If you obtained a JSON object then you need to parse it as JSON. JSONSerialization will do that job. What you've actually got is an array with a single item, which is a string. So JSONSerialization will return an array. The first item of that should be a string that is the seekingalpha.com URL.
Swift 3 , Xcode8.2.1,
I'm trying to extract specific values from a json file in the project. The name of the file is city.list.json, and the syntax of the json file is as follows:
{"_id":707860,"name":"Hurzuf","country":"UA","coord":{"lon":34.283333,"lat":44.549999}}
{"_id":519188,"name":"Novinki","country":"RU","coord":{"lon":37.666668,"lat":55.683334}}
The input I have is the country name and i need the id value or the country code relevant returned as a string.
I get an error:
"Type 'Any?' has no subscript members",
The method I wrote:
private func findCountryCodeBy(location: String)->String{
var result:String="";
let bundle = Bundle(for: type(of: self));
if let theURL = bundle.url(forResource: "city.list", withExtension: "json") {
do {
let data = try Data(contentsOf: theURL);
if let parsedData = try? JSONSerialization.jsonObject(with: data, options:[]) as! [String:Any] {
result = parsedData["_id"][location][0] as! String;
}
} catch {
print(error);
result = "error";
}
}
return result;
}
That is not valid JSON. I think the nearest valid JSON equivalent would be EITHER a JSON list like:
[
{"_id":707860,"name":"Hurzuf","country":"UA","coord":{"lon":34.283333,"lat":44.549999}},
{"_id":519188,"name":"Novinki","country":"RU","coord":{"lon":37.666668,"lat":55.683334}}
]
Ie, a list enclosed within square brackets with each item separated by a comma.
OR a JSON dictionary:
{
"707860": {"name":"Hurzuf","country":"UA","coord":{"lon":34.283333,"lat":44.549999}},
"519188": {"name":"Novinki","country":"RU","coord":{"lon":37.666668,"lat":55.683334}}
}
Ie, a dictionary enclosed within curly brackets with the key (in this case I've used your _id as the key) before the : and the value (a dictionary of all the other items" after the :.
(Newlines, tabs, whitespace are ignored, I've just included them to make it obvious what I've done).
I think that the dictionary version may suit your code better, but it depends on what else you want to do with the data. A list may suit some situations better.
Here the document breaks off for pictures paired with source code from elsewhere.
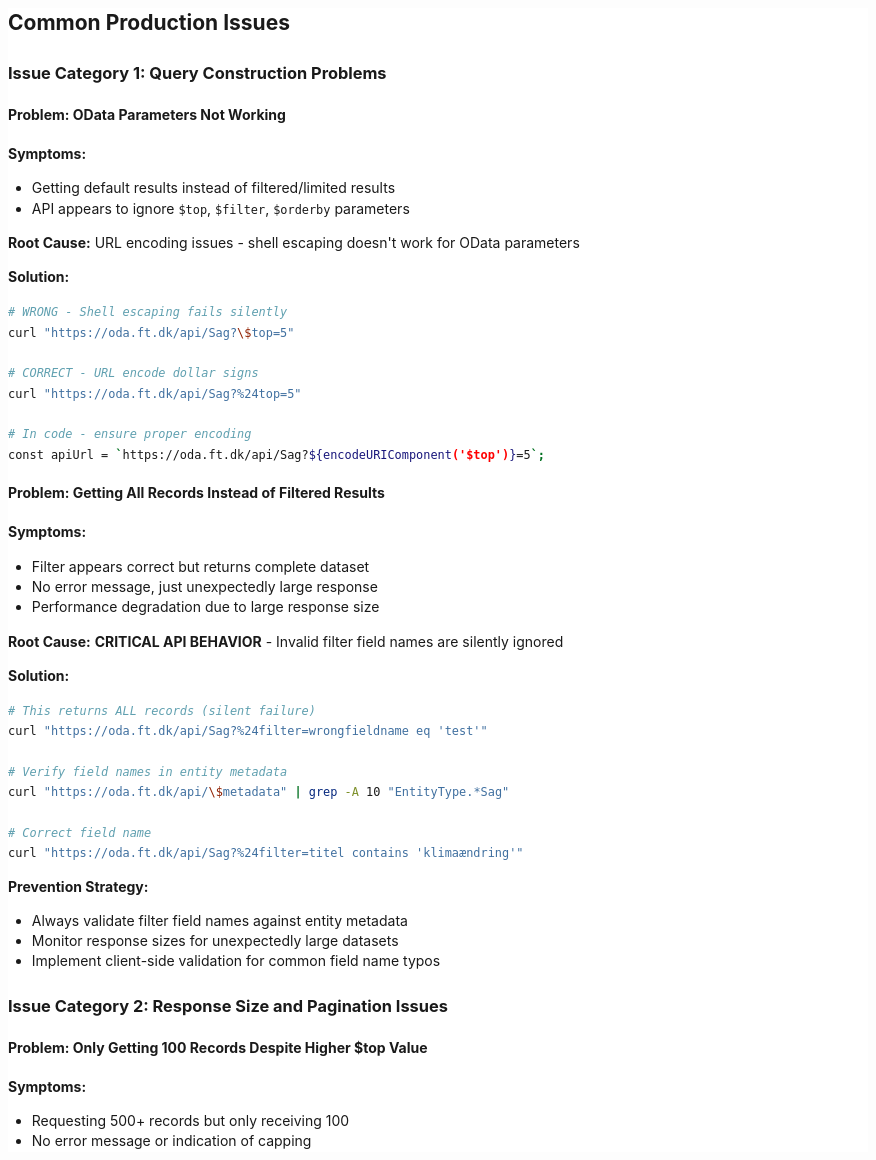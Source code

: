 ## Common Production Issues

### Issue Category 1: Query Construction Problems

#### Problem: OData Parameters Not Working
**Symptoms:**
- Getting default results instead of filtered/limited results
- API appears to ignore `$top`, `$filter`, `$orderby` parameters

**Root Cause:** URL encoding issues - shell escaping doesn't work for OData parameters

**Solution:**
```bash
# WRONG - Shell escaping fails silently
curl "https://oda.ft.dk/api/Sag?\$top=5"

# CORRECT - URL encode dollar signs
curl "https://oda.ft.dk/api/Sag?%24top=5"

# In code - ensure proper encoding
const apiUrl = `https://oda.ft.dk/api/Sag?${encodeURIComponent('$top')}=5`;
```

#### Problem: Getting All Records Instead of Filtered Results
**Symptoms:**
- Filter appears correct but returns complete dataset
- No error message, just unexpectedly large response
- Performance degradation due to large response size

**Root Cause:** **CRITICAL API BEHAVIOR** - Invalid filter field names are silently ignored

**Solution:**
```bash
# This returns ALL records (silent failure)
curl "https://oda.ft.dk/api/Sag?%24filter=wrongfieldname eq 'test'"

# Verify field names in entity metadata
curl "https://oda.ft.dk/api/\$metadata" | grep -A 10 "EntityType.*Sag"

# Correct field name
curl "https://oda.ft.dk/api/Sag?%24filter=titel contains 'klimaændring'"
```

**Prevention Strategy:**
- Always validate filter field names against entity metadata
- Monitor response sizes for unexpectedly large datasets
- Implement client-side validation for common field name typos

### Issue Category 2: Response Size and Pagination Issues

#### Problem: Only Getting 100 Records Despite Higher $top Value
**Symptoms:**
- Requesting 500+ records but only receiving 100
- No error message or indication of capping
I wrote a quick Python script to simply read JSON from a file (and not do anything else with it), and it produced a parsing error for the not-quite-JSON that you had, but it worked fine on both of my JSON examples, above.
NB: If you do NOT have control over the format of the file you are reading (ie, if you are receiving it from some other source which cannot produce it in any other format) then you will have to either modify the format of the file after you receiv it to make it valid JSON, OR you will have to use something other than JSONSerialization to read it. You could modify it by replacing all occurrences of }{ or }\n{ with },{ and then put [ at the beginning and ] at the end. That should do the job for converting this particular file to valid JSON for a list. Converting to a dictionary would be a little more involved.
Ideally though, you may have control over the file format yourself, in which case, just change whatever generates the file to produce correct JSON in the first place.
Once you have your valid JSON and parsed it into your parsedData variable, you'll then need to fix this line:
result = parsedData["_id"][location][0] as! String;
Assuming that location is the the equivalent of the _id string in the JSON, then you may be able to use the dictionary version of the JSON above and replace that line with something like:
result = parsedData[location]["country"];
However, if location is not the _id string in the JSON, then you'd be better off using the list version of the JSON above, and use a for loop to compare the values of each list item (or use a dictionary version of the JSON keyed on whatever location actually relates to in the JSON).